Brief items
The current 2.6 prepatch is 2.6.21-rc2,
released by Linus on
February 27. This prepatch contains a big Video4Linux update, a big
PA-RISC architecture update, the beginning of "SMARTMIPS" support, a driver
for Davicom DM9601 USB ethernet adapters, a driver for Code Mercenaries "IO
Warrior" devices, and HID support in the Bluetooth subsystem. Several
patches were also reverted in -rc2 as a result of regressions.
Says Linus:
"
This is not how an -rc2 should look. Need to really calm things
down!" See
the
changelog for the details.
As of this writing, there have been no commits to the mainline repository
since -rc2 was released.
There have been no -mm releases over the last week.
On the stable front: 2.6.19.5 and 2.6.18.8 were both released on
February 23. They contain a fair number of fixes. Further updates to
2.6.18 are unlikely; there will probably be one more 2.6.19 release in the
near future.
2.6.16.42 was released on
February 26 with several fixes, some of which are security-related.
Comments (none posted)
Kernel development news
Because if you don't see why I'm complaining, I can't pull from
you. You can send me patches, but for me to pull a git patch from
you, I need to know that you know what you're doing, and I need to
be able to trust things *without* then having to go and check every
individual change by hand.
-- Linus Torvalds
Comments (26 posted)
Progress in the virtualization world sometimes seems slow. Xen has been
the hot topic in the paravirtualization area for some years now - the first
"stable" release was
announced
in 2003 - but the code remains outside of the mainline Linux kernel. News
from that project has been relatively scarce as of late - though the Xen
hackers are certainly still out there working on the code.
On the other hand, KVM
appears to be to be on the fast path. This project first surfaced in
October, 2006; it found its way into the 2.6.20 kernel a few months later.
On February 25, KVM 15 was announced; this release has an
interesting new feature: live migration. The speed with which the KVM
developers have been able to add relatively advanced features is
impressive; equally impressive is just how simple the code which implements
live migration is.
KVM starts with a big advantage over other virtualization projects: it
relies on support from the hardware, which is only available in recent
processors. As a result, KVM will not work on the bulk of
currently-deployed systems. On the other hand, designing for future
hardware is often a good idea - the future tends to come quickly in the
technology world. By focusing on hardware-supported virtualization, KVM
is able to concentrate on developing interesting features to run on the systems
that companies are buying now.
The migration code is built into the QEMU emulator; the relevant source
file is less than 800 lines long. The live migration task comes down to
the following steps:
- A connection is made to the destination system. This can currently be
done with a straight TCP connection to an open port on the destination
(which would not be the most secure way to go) or by way of ssh.

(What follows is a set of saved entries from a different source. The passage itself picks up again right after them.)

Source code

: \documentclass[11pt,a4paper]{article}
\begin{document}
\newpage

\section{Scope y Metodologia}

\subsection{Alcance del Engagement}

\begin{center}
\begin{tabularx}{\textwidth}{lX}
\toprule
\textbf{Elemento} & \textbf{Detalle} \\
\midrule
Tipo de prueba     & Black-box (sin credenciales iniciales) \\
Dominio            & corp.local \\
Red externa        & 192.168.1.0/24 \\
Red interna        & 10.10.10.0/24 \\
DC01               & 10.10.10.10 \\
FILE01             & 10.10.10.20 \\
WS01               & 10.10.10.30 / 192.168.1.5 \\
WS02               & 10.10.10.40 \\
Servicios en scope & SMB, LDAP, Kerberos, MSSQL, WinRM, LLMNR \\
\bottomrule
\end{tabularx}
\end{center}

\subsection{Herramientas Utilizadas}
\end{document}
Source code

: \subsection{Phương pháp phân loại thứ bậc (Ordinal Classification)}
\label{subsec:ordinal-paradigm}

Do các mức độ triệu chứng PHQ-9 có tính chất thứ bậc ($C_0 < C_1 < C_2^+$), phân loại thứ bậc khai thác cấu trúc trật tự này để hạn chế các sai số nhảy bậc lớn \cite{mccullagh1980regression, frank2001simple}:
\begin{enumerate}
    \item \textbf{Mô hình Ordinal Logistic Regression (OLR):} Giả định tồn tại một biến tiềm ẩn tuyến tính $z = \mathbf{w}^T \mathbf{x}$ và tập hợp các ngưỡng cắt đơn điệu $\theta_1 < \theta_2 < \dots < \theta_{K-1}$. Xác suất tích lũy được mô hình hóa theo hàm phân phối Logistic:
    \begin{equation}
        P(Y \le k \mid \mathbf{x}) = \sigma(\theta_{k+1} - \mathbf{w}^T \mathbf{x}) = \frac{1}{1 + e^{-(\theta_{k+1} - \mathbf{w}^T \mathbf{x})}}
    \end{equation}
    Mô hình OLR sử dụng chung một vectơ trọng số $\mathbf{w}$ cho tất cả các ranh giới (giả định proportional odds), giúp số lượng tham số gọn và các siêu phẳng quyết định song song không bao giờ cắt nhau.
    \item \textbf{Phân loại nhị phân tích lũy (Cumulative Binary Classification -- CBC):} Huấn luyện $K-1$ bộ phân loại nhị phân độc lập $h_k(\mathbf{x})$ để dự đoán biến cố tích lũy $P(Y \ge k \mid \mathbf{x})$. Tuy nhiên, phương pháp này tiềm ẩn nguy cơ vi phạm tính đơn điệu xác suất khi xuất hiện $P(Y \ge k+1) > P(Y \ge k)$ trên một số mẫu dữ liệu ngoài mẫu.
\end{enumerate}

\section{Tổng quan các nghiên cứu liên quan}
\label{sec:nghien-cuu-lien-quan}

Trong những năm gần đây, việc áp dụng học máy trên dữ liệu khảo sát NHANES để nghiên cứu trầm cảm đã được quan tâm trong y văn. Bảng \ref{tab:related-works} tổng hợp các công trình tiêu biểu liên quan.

- The guest's memory is copied to the destination. This process is just
a matter of looping through the guest's physical address space (which
is just virtual memory on the host side) and sending it, one page at a
time, to the destination system. As each page is copied, it is made
read-only for the guest.
- The guest is still running while this copy process is happening.
Whenever it tries to modify a page which has already been copied, it
will trap back into QEMU, which restores write access and marks the
page dirty. Copying memory thus becomes an iterative process; once
the entire range has been done, the migration code loops back to the
beginning and re-copies all pages which have been modified by the
guest. The hope is that the list of pages which must be copied
shrinks with each pass over the space.
- Once the number of dirty pages goes below a threshold, the guest
system is stopped and the remaining pages are copied. Then it's just
a matter of transmitting the current state of the guest (registers, in
particular) and the job is done; the migrated guest can be restarted
on its new host system.
As it happens, guest systems can be moved between Intel and AMD processors
with no problems at all. Moving a 64-bit guest to a 32-bit host remains
impossible; the KVM developers appear uninterested in fixing this
particular limitation anytime soon. A little more information can be found
on the KVM migration
page.
The other feature of note is the announced plan to freeze the KVM interface
for 2.6.21. This interface has been evolving quickly, despite the fact
that it is a user-space API; this flexibility has been allowed because KVM
is new, experimental, and has no real user base yet. The freezing of the
API suggests that the KVM developers think things are reaching a stable
point where KVM can be put to work in production systems. Perhaps that
means that, soon, we'll find out how Qumranet, the company which has been
funding the KVM work, plans to make its living.
Comments (10 posted)
Remember
fibrils? The memory
may be dim, seeing as the fibril concept was posted way back in January,
but the work inspired by this idea continues. The latest
syslet patch from Ingo Molnar
was posted on February 24; it brings some interesting changes to this
approach to asynchronous system call execution.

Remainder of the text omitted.